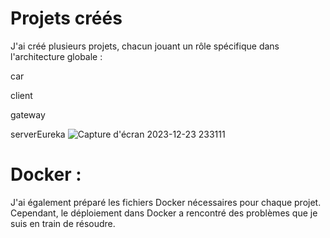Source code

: # Projets créés

 J'ai créé plusieurs projets, chacun jouant un rôle spécifique dans l'architecture globale :

car

client 

gateway 

serverEureka 
![Capture d'écran 2023-12-23 233111](https://github.com/hamzamaata/ControleDockerMicroservice/assets/127606137/122f9541-ff61-41c5-b72b-31367b6da9d6)

# Docker :

J'ai également préparé les fichiers Docker nécessaires pour chaque projet. Cependant, le déploiement dans Docker a rencontré des problèmes que je suis en train de résoudre.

=======

:: PROBLEM DESCRIPTION ::
Could all the data above be given again exactly, leaving out its images?

:: REPLY TO THE EXERCISE ::
Source code

: # Projets créés

 J'ai créé plusieurs projets, chacun jouant un rôle spécifique dans l'architecture globale :

car

client 

gateway 

serverEureka 
![Capture d'écran 2023-12-23 233111](https://github.com/hamzamaata/ControleDockerMicroservice/assets/127606137/122f9541-ff61-41c5-b72b-31367b6da9d6)

# Docker :

J'ai également préparé les fichiers Docker nécessaires pour chaque projet. Cependant, le déploiement dans Docker a rencontré des problèmes que je suis en train de résoudre.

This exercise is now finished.